((

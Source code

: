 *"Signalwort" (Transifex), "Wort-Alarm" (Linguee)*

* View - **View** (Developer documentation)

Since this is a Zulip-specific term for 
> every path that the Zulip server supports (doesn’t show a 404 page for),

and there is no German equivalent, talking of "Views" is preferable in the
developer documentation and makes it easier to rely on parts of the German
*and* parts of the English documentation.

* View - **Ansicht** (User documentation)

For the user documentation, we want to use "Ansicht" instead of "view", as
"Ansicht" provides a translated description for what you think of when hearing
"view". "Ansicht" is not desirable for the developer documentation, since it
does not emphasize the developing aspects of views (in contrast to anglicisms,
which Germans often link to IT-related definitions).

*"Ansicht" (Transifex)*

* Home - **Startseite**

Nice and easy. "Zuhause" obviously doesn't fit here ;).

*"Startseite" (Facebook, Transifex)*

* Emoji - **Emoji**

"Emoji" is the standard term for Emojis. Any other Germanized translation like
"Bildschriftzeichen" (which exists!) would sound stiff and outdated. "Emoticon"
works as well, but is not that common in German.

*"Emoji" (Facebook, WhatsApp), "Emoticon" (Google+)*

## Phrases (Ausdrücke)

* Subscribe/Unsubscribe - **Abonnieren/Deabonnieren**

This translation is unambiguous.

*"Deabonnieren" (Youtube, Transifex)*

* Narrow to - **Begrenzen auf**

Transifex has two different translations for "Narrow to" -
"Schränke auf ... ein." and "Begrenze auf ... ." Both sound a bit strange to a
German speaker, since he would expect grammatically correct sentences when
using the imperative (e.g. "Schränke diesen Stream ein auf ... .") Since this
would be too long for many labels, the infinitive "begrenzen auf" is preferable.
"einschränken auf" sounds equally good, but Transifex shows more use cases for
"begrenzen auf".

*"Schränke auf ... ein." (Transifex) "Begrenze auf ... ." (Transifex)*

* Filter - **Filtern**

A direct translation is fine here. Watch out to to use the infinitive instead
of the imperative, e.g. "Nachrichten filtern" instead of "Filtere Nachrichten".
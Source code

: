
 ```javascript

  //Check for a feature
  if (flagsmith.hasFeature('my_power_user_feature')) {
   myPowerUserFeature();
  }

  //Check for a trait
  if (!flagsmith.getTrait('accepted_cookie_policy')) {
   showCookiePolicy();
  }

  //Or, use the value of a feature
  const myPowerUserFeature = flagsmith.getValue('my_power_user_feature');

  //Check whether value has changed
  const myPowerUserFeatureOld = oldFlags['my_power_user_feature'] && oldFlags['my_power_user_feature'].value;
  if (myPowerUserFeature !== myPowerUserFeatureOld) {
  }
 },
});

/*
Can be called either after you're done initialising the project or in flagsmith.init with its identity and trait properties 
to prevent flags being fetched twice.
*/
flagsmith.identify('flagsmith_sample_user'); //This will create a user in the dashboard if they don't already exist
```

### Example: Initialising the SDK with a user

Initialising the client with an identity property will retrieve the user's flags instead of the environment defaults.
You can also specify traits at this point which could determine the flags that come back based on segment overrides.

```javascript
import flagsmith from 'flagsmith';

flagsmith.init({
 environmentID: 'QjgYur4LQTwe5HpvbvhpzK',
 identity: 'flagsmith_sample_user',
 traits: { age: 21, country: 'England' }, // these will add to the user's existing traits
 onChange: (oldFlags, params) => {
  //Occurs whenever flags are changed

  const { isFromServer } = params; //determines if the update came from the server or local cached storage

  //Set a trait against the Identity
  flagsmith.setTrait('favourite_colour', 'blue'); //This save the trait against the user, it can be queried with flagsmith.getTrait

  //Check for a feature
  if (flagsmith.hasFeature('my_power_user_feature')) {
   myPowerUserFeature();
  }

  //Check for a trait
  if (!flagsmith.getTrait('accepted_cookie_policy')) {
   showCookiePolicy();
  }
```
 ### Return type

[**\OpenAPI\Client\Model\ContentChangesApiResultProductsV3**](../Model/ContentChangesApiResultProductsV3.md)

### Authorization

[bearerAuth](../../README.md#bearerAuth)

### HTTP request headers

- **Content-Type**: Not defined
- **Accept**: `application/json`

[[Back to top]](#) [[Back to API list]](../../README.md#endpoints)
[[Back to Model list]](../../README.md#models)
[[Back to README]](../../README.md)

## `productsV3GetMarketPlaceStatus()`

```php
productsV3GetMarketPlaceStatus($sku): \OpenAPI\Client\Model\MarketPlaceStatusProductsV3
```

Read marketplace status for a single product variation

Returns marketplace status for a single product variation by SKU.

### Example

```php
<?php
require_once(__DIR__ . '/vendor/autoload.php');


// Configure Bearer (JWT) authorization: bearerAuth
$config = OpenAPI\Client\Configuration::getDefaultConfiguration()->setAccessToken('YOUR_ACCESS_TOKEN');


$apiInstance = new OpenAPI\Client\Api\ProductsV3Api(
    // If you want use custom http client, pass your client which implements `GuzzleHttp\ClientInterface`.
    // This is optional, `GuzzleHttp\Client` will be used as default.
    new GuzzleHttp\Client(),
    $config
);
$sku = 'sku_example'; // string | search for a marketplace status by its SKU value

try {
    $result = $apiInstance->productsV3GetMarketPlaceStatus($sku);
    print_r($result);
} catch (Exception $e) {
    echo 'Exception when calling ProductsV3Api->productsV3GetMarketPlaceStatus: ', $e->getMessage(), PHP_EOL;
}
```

))

**GOAL OF THE EXERCISE**
Having read the entries above, set each one down again exactly.

**WORKED SOLUTION**
Source code

: *"Signalwort" (Transifex), "Wort-Alarm" (Linguee)*

* View - **View** (Developer documentation)

Since this is a Zulip-specific term for 
> every path that the Zulip server supports (doesn’t show a 404 page for),

and there is no German equivalent, talking of "Views" is preferable in the
developer documentation and makes it easier to rely on parts of the German
*and* parts of the English documentation.

* View - **Ansicht** (User documentation)

For the user documentation, we want to use "Ansicht" instead of "view", as
"Ansicht" provides a translated description for what you think of when hearing
"view". "Ansicht" is not desirable for the developer documentation, since it
does not emphasize the developing aspects of views (in contrast to anglicisms,
which Germans often link to IT-related definitions).

*"Ansicht" (Transifex)*

* Home - **Startseite**

Nice and easy. "Zuhause" obviously doesn't fit here ;).

*"Startseite" (Facebook, Transifex)*

* Emoji - **Emoji**

"Emoji" is the standard term for Emojis. Any other Germanized translation like
"Bildschriftzeichen" (which exists!) would sound stiff and outdated. "Emoticon"
works as well, but is not that common in German.

*"Emoji" (Facebook, WhatsApp), "Emoticon" (Google+)*

## Phrases (Ausdrücke)

* Subscribe/Unsubscribe - **Abonnieren/Deabonnieren**

This translation is unambiguous.

*"Deabonnieren" (Youtube, Transifex)*

* Narrow to - **Begrenzen auf**

Transifex has two different translations for "Narrow to" -
"Schränke auf ... ein." and "Begrenze auf ... ." Both sound a bit strange to a
German speaker, since he would expect grammatically correct sentences when
using the imperative (e.g. "Schränke diesen Stream ein auf ... .") Since this
would be too long for many labels, the infinitive "begrenzen auf" is preferable.
"einschränken auf" sounds equally good, but Transifex shows more use cases for
"begrenzen auf".

*"Schränke auf ... ein." (Transifex) "Begrenze auf ... ." (Transifex)*

* Filter - **Filtern**

A direct translation is fine here. Watch out to to use the infinitive instead
of the imperative, e.g. "Nachrichten filtern" instead of "Filtere Nachrichten".
Source code

:
 ```javascript

  //Check for a feature
  if (flagsmith.hasFeature('my_power_user_feature')) {
   myPowerUserFeature();
  }

  //Check for a trait
  if (!flagsmith.getTrait('accepted_cookie_policy')) {
   showCookiePolicy();
  }

  //Or, use the value of a feature
  const myPowerUserFeature = flagsmith.getValue('my_power_user_feature');

  //Check whether value has changed
  const myPowerUserFeatureOld = oldFlags['my_power_user_feature'] && oldFlags['my_power_user_feature'].value;
  if (myPowerUserFeature !== myPowerUserFeatureOld) {
  }
 },
});

/*
Can be called either after you're done initialising the project or in flagsmith.init with its identity and trait properties 
to prevent flags being fetched twice.
*/
flagsmith.identify('flagsmith_sample_user'); //This will create a user in the dashboard if they don't already exist
```

### Example: Initialising the SDK with a user

Initialising the client with an identity property will retrieve the user's flags instead of the environment defaults.
You can also specify traits at this point which could determine the flags that come back based on segment overrides.

```javascript
import flagsmith from 'flagsmith';

flagsmith.init({
 environmentID: 'QjgYur4LQTwe5HpvbvhpzK',
 identity: 'flagsmith_sample_user',
 traits: { age: 21, country: 'England' }, // these will add to the user's existing traits
 onChange: (oldFlags, params) => {
  //Occurs whenever flags are changed

  const { isFromServer } = params; //determines if the update came from the server or local cached storage

  //Set a trait against the Identity
  flagsmith.setTrait('favourite_colour', 'blue'); //This save the trait against the user, it can be queried with flagsmith.getTrait

  //Check for a feature
  if (flagsmith.hasFeature('my_power_user_feature')) {
   myPowerUserFeature();
  }

  //Check for a trait
  if (!flagsmith.getTrait('accepted_cookie_policy')) {
   showCookiePolicy();
  }
```
 ### Return type

[**\OpenAPI\Client\Model\ContentChangesApiResultProductsV3**](../Model/ContentChangesApiResultProductsV3.md)

### Authorization

[bearerAuth](../../README.md#bearerAuth)

### HTTP request headers

- **Content-Type**: Not defined
- **Accept**: `application/json`

[[Back to top]](#) [[Back to API list]](../../README.md#endpoints)
[[Back to Model list]](../../README.md#models)
[[Back to README]](../../README.md)

## `productsV3GetMarketPlaceStatus()`

```php
productsV3GetMarketPlaceStatus($sku): \OpenAPI\Client\Model\MarketPlaceStatusProductsV3
```

Read marketplace status for a single product variation

Returns marketplace status for a single product variation by SKU.

### Example

```php
<?php
require_once(__DIR__ . '/vendor/autoload.php');


// Configure Bearer (JWT) authorization: bearerAuth
$config = OpenAPI\Client\Configuration::getDefaultConfiguration()->setAccessToken('YOUR_ACCESS_TOKEN');


$apiInstance = new OpenAPI\Client\Api\ProductsV3Api(
    // If you want use custom http client, pass your client which implements `GuzzleHttp\ClientInterface`.
    // This is optional, `GuzzleHttp\Client` will be used as default.
    new GuzzleHttp\Client(),
    $config
);
$sku = 'sku_example'; // string | search for a marketplace status by its SKU value

try {
    $result = $apiInstance->productsV3GetMarketPlaceStatus($sku);
    print_r($result);
} catch (Exception $e) {
    echo 'Exception when calling ProductsV3Api->productsV3GetMarketPlaceStatus: ', $e->getMessage(), PHP_EOL;
}
```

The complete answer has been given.